I use Redshift + Airflow, I need to download various reports from S3, there are 6 of them, each report is decomposed by an hour (i.e. 24 files per day for one report) and this is from 5 more accounts. In general, every hour I download 30 files. I want to parallelize the download, the bottleneck is the table target (6, by the number of reports). Therefore, for each report and account, I create staging tables , into which I will COPY from S3. And then APPEND
to the target table. COPY
and APPEND
are separated into different Airflow tasks.
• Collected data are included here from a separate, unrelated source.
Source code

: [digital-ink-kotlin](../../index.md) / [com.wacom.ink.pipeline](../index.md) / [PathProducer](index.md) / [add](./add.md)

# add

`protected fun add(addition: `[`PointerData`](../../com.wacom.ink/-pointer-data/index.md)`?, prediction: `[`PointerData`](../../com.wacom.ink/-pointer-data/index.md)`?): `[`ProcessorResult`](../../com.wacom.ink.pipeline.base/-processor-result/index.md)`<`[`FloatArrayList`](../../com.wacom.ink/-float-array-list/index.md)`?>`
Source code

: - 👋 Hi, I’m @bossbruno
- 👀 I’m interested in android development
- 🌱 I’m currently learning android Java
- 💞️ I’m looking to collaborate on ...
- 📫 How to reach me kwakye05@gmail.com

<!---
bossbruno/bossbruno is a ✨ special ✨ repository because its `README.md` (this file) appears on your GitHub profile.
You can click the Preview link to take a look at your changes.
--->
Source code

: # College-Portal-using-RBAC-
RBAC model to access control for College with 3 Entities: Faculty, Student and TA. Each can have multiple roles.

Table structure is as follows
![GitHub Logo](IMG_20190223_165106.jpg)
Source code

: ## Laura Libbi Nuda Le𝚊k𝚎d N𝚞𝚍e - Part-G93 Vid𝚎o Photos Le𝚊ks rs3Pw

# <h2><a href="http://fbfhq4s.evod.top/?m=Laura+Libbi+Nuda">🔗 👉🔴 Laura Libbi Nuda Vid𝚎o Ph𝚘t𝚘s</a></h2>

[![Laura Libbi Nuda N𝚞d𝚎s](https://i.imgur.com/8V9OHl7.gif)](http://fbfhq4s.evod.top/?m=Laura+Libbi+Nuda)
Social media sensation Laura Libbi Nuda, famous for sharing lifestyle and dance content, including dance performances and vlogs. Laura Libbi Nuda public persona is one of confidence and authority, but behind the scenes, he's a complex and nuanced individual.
The problem is that there are many columns in the reports, the block size in Redshift is 1 Mb and the intermediate table is 5 GB, while the data is stored in a rather sparse form, I can insert 4-5 of the same portions of data into this table before the table size starts to grow . It looks like this.
-- Task 1
DROP TABLE IF EXISTS schema.wrk_acc_report_h_13_dt_2023_08_07;
CREATE TABLE schema.wrk_acc_report_h_13_dt_2023_08_07 (LIKE schema.report_target_table);
COPY schema.wrk_acc_report_h_13_dt_2023_08_07 (columns.....)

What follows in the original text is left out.